27 Fevereiro 2011
Com pouco mais de seis meses antes da introdução da nova tradução Inglesa do Missal Romano, as vozes dissidentes e a preocupação continuam a crescer. Aqui, um estudioso da liturgia, Philip Endean, argumenta que, se o missal deve ser aceito com convicção, é vital que seus apoiadores se façam ouvir.
O artigo foi publicado na revista semanal inglesa The Tablet, 19-02-2011. A tradução é de Moisés Sbardelotto.
Eis o texto.
Nas últimas semanas, foi possível ver alguns comentários significativos e de alto nível sobre a nova tradução em inglês do Missal. A Vox Clara, inicialmente concebida como uma comissão de supervisão dos bispos, mas agora, aparentemente, a agência executiva dominante, se reuniu em Roma no começo deste mês.

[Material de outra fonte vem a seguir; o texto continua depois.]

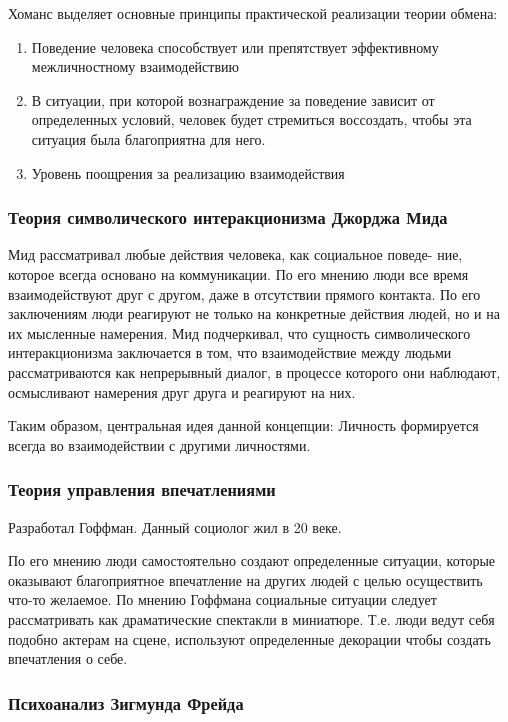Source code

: \documentclass{article}
\begin{document}
Хоманс выделяет основные принципы практической реализации теории
обмена:

\begin{enumerate}
    \item Поведение человека способствует или препятствует эффективному межличностному взаимодействию
    \item В ситуации, при которой вознаграждение за поведение зависит от определенных условий, человек будет стремиться воссоздать, чтобы эта ситуация была благоприятна для него.
    \item Уровень поощрения за реализацию взаимодействия
\end{enumerate}

\subsubsection{Теория символического интеракционизма Джорджа Мида}

Мид рассматривал любые действия человека, как социальное поведе-
ние, которое всегда основано на коммуникации. По его мнению люди все время взаимодействуют друг с другом, даже в отсутствии прямого контакта. По его заключениям люди реагируют не только на конкретные действия людей, но и на их мысленные намерения. Мид подчеркивал, что сущность символического интеракционизма заключается в том, что взаимодействие между людьми рассматриваются как непрерывный диалог, в процессе которого они наблюдают, осмысливают намерения друг друга и реагируют на них.

Таким образом, центральная идея данной концепции: Личность формируется всегда во взаимодействии с другими личностями.

\subsubsection{Теория управления впечатлениями}

Разработал Гоффман. Данный социолог жил в 20 веке.

По его мнению люди самостоятельно создают определенные ситуации,
которые оказывают благоприятное впечатление на других людей с целью осуществить что-то желаемое. По мнению Гоффмана социальные ситуации следует рассматривать как драматические спектакли в миниатюре. Т.е. люди ведут себя подобно актерам на сцене, используют определенные декорации чтобы создать впечатления о себе.

\subsubsection{Психоанализ Зигмунда Фрейда}
\end{document}
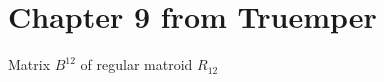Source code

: \section{Chapter 9 from Truemper}

\begin{proposition}[9.2.14]
  \label{prop:9.2.14}
  Matrix $B^{12}$ of regular matroid $R_{12}$
\end{proposition}
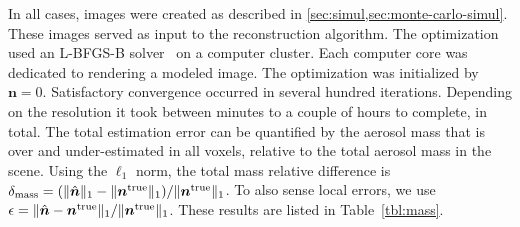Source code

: \documentclass[10pt,letterpaper]{article}
\begin{document}
In all cases, images were created as described
in \cref{sec:simul,sec:monte-carlo-simul}. These images served as input to the reconstruction algorithm. The optimization used an L-BFGS-B solver~\cite{BFGS} on a computer cluster. Each computer core was dedicated to rendering a modeled image. The optimization was initialized
by ${\bm n}=0$.  Satisfactory convergence occurred in several hundred
iterations. Depending on the resolution it took between minutes to a
couple of hours to complete, in total. The total estimation
error can be quantified by the aerosol mass that is over and under-estimated
in all voxels, relative to the total aerosol mass in the scene. Using the $\ell_1$ norm,
the total mass relative difference is
$\delta_{\rm mass}=(\|\hat{\bm n}\|_1 - \|{\bm n}^{\rm true} \|_1) / \| {\bm n}^{\rm true} \|_1$.
To also sense local errors, we use
 $\epsilon=\|
\hat{\bm n} - {\bm n}^{\rm true} \|_1 / \| {\bm n}^{\rm true} \|_1$.
These results are listed in Table~\ref{tbl:mass}. \\
\end{document}
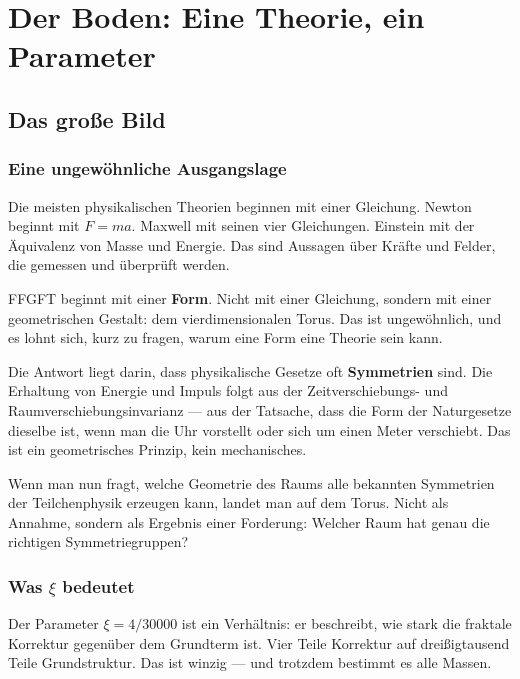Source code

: \documentclass[12pt,oneside]{book}
\begin{document}
\mainmatter

\part{Der Boden: Eine Theorie, ein Parameter}

\chapter{Das große Bild}

\section{Eine ungewöhnliche Ausgangslage}

Die meisten physikalischen Theorien beginnen mit einer Gleichung. Newton beginnt mit $F = ma$. Maxwell mit seinen vier Gleichungen. Einstein mit der Äquivalenz von Masse und Energie. Das sind Aussagen über Kräfte und Felder, die gemessen und überprüft werden.

FFGFT beginnt mit einer \textbf{Form}. Nicht mit einer Gleichung, sondern mit einer geometrischen Gestalt: dem vier\-dimen\-sio\-nalen Torus. Das ist ungewöhnlich, und es lohnt sich, kurz zu fragen, warum eine Form eine Theorie sein kann.

Die Antwort liegt darin, dass physikalische Gesetze oft \textbf{Symmetrien} sind. Die Erhaltung von Energie und Impuls folgt aus der Zeitverschiebungs- und Raumverschiebungsinvarianz — aus der Tatsache, dass die Form der Naturgesetze dieselbe ist, wenn man die Uhr vorstellt oder sich um einen Meter verschiebt. Das ist ein geometrisches Prinzip, kein mechanisches.

Wenn man nun fragt, welche Geometrie des Raums alle bekannten Symmetrien der Teilchenphysik erzeugen kann, landet man auf dem Torus. Nicht als Annahme, sondern als Ergebnis einer Forderung: Welcher Raum hat genau die richtigen Sym\-metrie\-gruppen?

\section{Was $\xi$ bedeutet}

Der Parameter $\xi = 4/30000$ ist ein Verhältnis: er beschreibt, wie stark die fraktale Korrektur gegenüber dem Grundterm ist. Vier Teile Korrektur auf dreißigtausend Teile Grundstruktur. Das ist winzig — und trotzdem bestimmt es alle Massen.
\end{document}
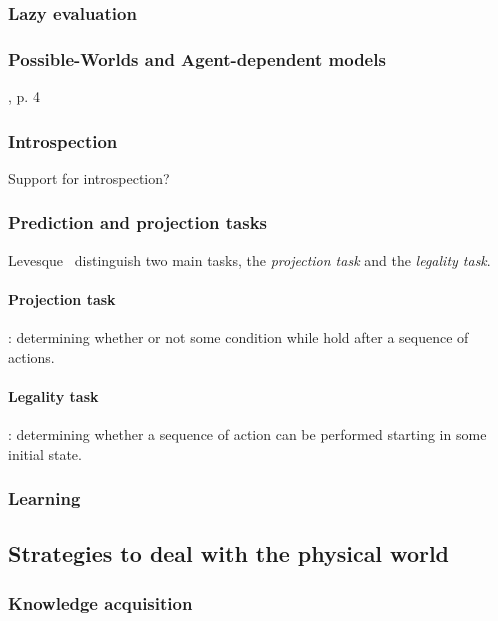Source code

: \documentclass[a4paper, twocolumn]{article}
\begin{document}
\subsubsection{Lazy evaluation}
\label{sect|lazy-evaluation}

\subsubsection{Possible-Worlds and Agent-dependent models}
\label{sect|possible-worlds}

\cite{Levesque2008}, p. 4

\subsubsection{Introspection}
\label{sect|introspection}
Support for introspection?

\subsubsection{Prediction and projection tasks}
\label{sect|prediction-projection}

Levesque~\cite{Levesque2008} distinguish two main tasks, the \emph{projection task} and the \emph{legality task}.

\paragraph{Projection task}: determining whether or not some condition while hold after a sequence of actions.

\paragraph{Legality task}: determining whether a sequence of action can be performed starting in some initial state.

\subsubsection{Learning}
\label{sect|learning}


\subsection{Strategies to deal with the physical world}

\subsubsection{Knowledge acquisition}
\label{sect|knowledge-acquisition}
\end{document}
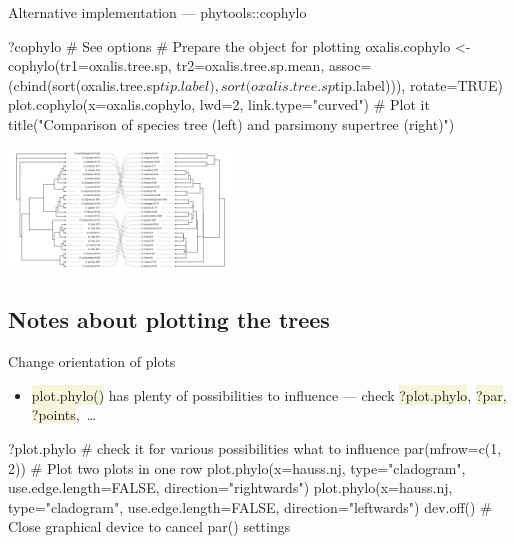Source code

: \documentclass[compress, xelatex, 11pt, xcolor=svgnames, aspectratio=169,
	hyperref={
		bookmarks=true,
		unicode=true,
		colorlinks=true,
		pdftitle={Molecular data in R},
		plainpages=false,
		pdfauthor={Vojtech Zeisek},
		pdfsubject={Course about phylogeny and evolution in R},
		pdfcreator={XeLaTeX},
		pdfkeywords={R, evolution, phylogeny, molecular data},
		linkcolor=Crimson, %
		anchorcolor=Magenta, %
		citecolor=Magenta, %
		filecolor=Magenta, %
		menucolor=Magenta, %
		urlcolor=DodgerBlue, %
		},
	url={hyphens, lowtilde} %
	]{beamer}
\renewcommand{\texttt}[1]{\colorbox{Beige}{{\ttfamily #1}}}
\begin{document}
\begin{frame}[fragile]{Alternative implementation --- phytools::cophylo}
	\begin{spluscode}
    ?cophylo # See options
    # Prepare the object for plotting
    oxalis.cophylo <- cophylo(tr1=oxalis.tree.sp, tr2=oxalis.tree.sp.mean,
      assoc=(cbind(sort(oxalis.tree.sp$tip.label),
      sort(oxalis.tree.sp$tip.label))), rotate=TRUE)
    plot.cophylo(x=oxalis.cophylo, lwd=2, link.type="curved") # Plot it
    title("Comparison of species tree (left) and parsimony supertree (right)")
	\end{spluscode}
	\begin{center}
		\includegraphics[height=3.25cm]{cophylo.png}
	\end{center}
\end{frame}

\subsection{Notes about plotting the trees}

\begin{frame}[fragile]{Change orientation of plots}
	\begin{itemize}
		\item \alert{\texttt{plot.phylo()} has plenty of possibilities to influence --- check \texttt{?plot.phylo}, \texttt{?par}, \texttt{?points},~\ldots}
	\end{itemize}
	\begin{spluscode}
    ?plot.phylo # check it for various possibilities what to influence
    par(mfrow=c(1, 2)) # Plot two plots in one row
    plot.phylo(x=hauss.nj, type="cladogram", use.edge.length=FALSE,
      direction="rightwards")
    plot.phylo(x=hauss.nj, type="cladogram", use.edge.length=FALSE,
      direction="leftwards")
    dev.off() # Close graphical device to cancel par() settings
	\end{spluscode}
	\begin{center}
		\texttt{[image: lr.png]}
	\end{center}
\end{frame}
\end{document}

Sua subsequente nota de imprensa acabou por expressar a "satisfação de que a realização da tradução em inglês do Missal Romano tenha sido saudada em todo o mundo de fala inglesa".
Enquanto isso, na Grã-Bretanha, o jornal The Catholic Herald relatou que as autoridades da Igreja na Inglaterra e no País de Gales "não esperam resistência à nova tradução do Missal Romano quando ele for introduzido em setembro". O secretário em exercício da comissão de liturgia dos bispos foi citado desta forma: "Há pessoas que gostam e pessoas que não gostam e alguns que não têm tanta certeza. Mas eu acho que você vai ver, no fim, que o clero é um grupo bastante pragmático de pessoas... "

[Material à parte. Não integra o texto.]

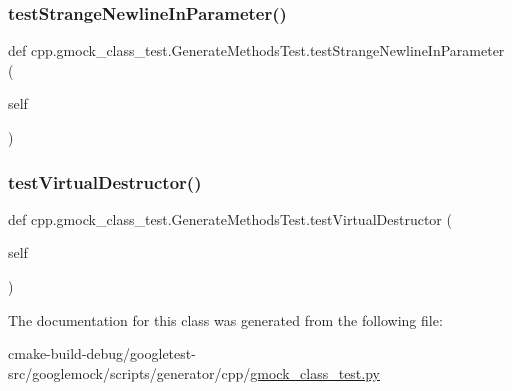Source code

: \subsubsection{\texorpdfstring{testStrangeNewlineInParameter()}{testStrangeNewlineInParameter()}}
{\footnotesize\ttfamily def cpp.\+gmock\+\_\+class\+\_\+test.\+Generate\+Methods\+Test.\+test\+Strange\+Newline\+In\+Parameter (\begin{DoxyParamCaption}\item[{}]{self }\end{DoxyParamCaption})}

\mbox{\label{classcpp_1_1gmock__class__test_1_1GenerateMethodsTest_a3095f7046a089b3c8a13e7e8161a2ab2}} 
\subsubsection{\texorpdfstring{testVirtualDestructor()}{testVirtualDestructor()}}
{\footnotesize\ttfamily def cpp.\+gmock\+\_\+class\+\_\+test.\+Generate\+Methods\+Test.\+test\+Virtual\+Destructor (\begin{DoxyParamCaption}\item[{}]{self }\end{DoxyParamCaption})}



The documentation for this class was generated from the following file\+:\begin{DoxyCompactItemize}
\item 
cmake-\/build-\/debug/googletest-\/src/googlemock/scripts/generator/cpp/\mbox{\hyperlink{gmock__class__test_8py}{gmock\+\_\+class\+\_\+test.\+py}}\end{DoxyCompactItemize}
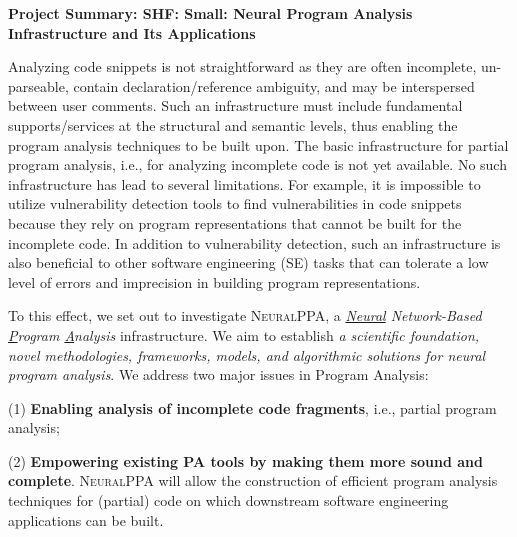 \documentclass[11pt]{article}
\newcommand{\tool}{\textsc{NeuralPPA}\xspace}
\begin{document}



\begin{center}
  {\bf Project Summary: SHF: Small: Neural Program Analysis Infrastructure and Its Applications}
\end{center}
\vspace{-.1in}


Analyzing code snippets is not straightforward as they are often
incomplete, un-parseable, contain declaration/reference ambiguity, and
may be interspersed between user comments. Such an infrastructure must
include fundamental supports/services at the structural and semantic
levels, thus enabling the program analysis techniques to be built
upon. The basic infrastructure for partial program analysis, i.e., for
analyzing incomplete code is not yet available. No such infrastructure
has lead to several limitations. For example, it is impossible to
utilize vulnerability detection tools to find vulnerabilities in code
snippets because they rely on program representations that cannot be
built for the incomplete code. In addition to vulnerability detection,
such an infrastructure is also beneficial to other software
engineering (SE) tasks that can tolerate a low level of errors and
imprecision in building program representations.

To this effect, we set out to investigate {\tool}, a {\em \underline{Neural} Network-Based \underline{P}rogram \underline{A}nalysis} infrastructure. We aim to establish {\em a scientific foundation, novel methodologies, frameworks, models, and algorithmic solutions for neural program analysis}. We address two major issues in Program Analysis:

(1) {\bf Enabling analysis of incomplete code fragments}, i.e.,
partial program analysis;

(2) {\bf Empowering existing PA tools by making them more sound and
  complete}. {\tool} will allow the construction of efficient program
analysis techniques for (partial) code on which downstream software
engineering applications can be built.
\end{document}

No entanto, em outros lugares, há indícios de inquietação. A edição da semana passada da The Tablet informou que até o Pe. Anthony Ruff OSB, da Abadia St. John, em Collegeville, Minnesota, nos EUA, até recentemente presidente da comissão de música do órgão responsável pela tradução, a International Commission on English in the Liturgy - Icel, havia escrito para dos bispos dos EUA, retirando-se de todas as futuras palestras programadas sobre o Missal. O Pe. Anthony, que estava encarregado de preparar os cânticos para a nova tradução, disse: "Tenho certeza de que os bispos querem um orador que possa colocar o novo Missal em uma luz positiva, e isso iria me obrigar a dizer coisas em que eu não acredito...".
Menos divulgado foram os posts do Pe. Anthony no inestimável blog que ele moderada: Pray Tell (www.praytellblog.com). Ele nos dá uma série de histórias sobre como outras pessoas do ministério vêm reagindo à sua decisão. Um padre diocesano perguntou ao seu bispo, há algumas semanas, sobre a nova tradução e ouviu como resposta: "Eu acho que vai ser um desastre". Agora, esse mesmo bispo está escrevendo em seu jornal diocesano que o novo Missal será uma "bênção".
A conclusão geral do Pe. Anthony é caracteristicamente generosa: "Seria muito fácil acusar os outros de desonestidade ou hipocrisia. Eu vejo, pelo contrário, pessoas altamente dedicadas, colocadas em situações difíceis pela Igreja".
Por tudo o que sabemos, o otimismo da Vox Clara pode estar certo, e, para a maioria dos católicos, não haverá grande problema em usar a nova e não familiarizada tradução. Não seremos realmente capazes de falar até que isso aconteça, afinal, nunca tentamos antes mudar indiscriminadamente uma tradução estabelecida.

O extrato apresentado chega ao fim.